Lakera Guard is known for its ease of integration, requiring just a single line of code, and offers industry-leading response times, typically assessing prompts in less than 50ms. This makes it a user-friendly option for developers looking to secure their LLM applications without significant overhead or complexity.

Additionally, Lakera offers a solution called Lakera Red that focuses on AI red teaming. This solution is designed for effective stress testing of AI applications before deployment, providing an additional layer of security assurance.

Lakera Guard’s capabilities are continually evolving, backed by a proprietary vulnerability database that contains tens of millions of attack data points. This database grows daily, ensuring the tool's defenses are always up-to-date with the latest threat insights.

Try Lakera playground to see the tool in action.

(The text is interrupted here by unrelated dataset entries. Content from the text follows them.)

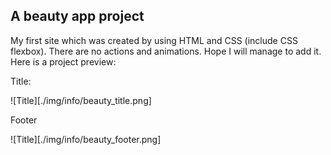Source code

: ## A beauty app project

My first site which was created by using HTML and CSS (include CSS flexbox). There are no actions and animations. Hope I will manage to add it.
Here is a project preview:

Title:

![Title][./img/info/beauty_title.png]

Footer

![Title][./img/info/beauty_footer.png]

**💡 Pro Tip: Check out the Prompt Engineering Guide for insights into prompt engineering techniques and best practices.**

WhyLabs LLM Security

WhyLabs website screenshot

WhyLabs LLM Security offers robust protection for LLMs against various security threats. It's designed to safeguard LLM applications against malicious prompts while ensuring safe response handling, which is crucial for maintaining the integrity of production LLMs.

Key features:

  • Protection Against Data Leakage: It can detect targeted attacks aimed at leaking confidential data. This includes evaluating prompts for these attacks and blocking responses containing personally identifiable information (PII), which is essential for production LLMs.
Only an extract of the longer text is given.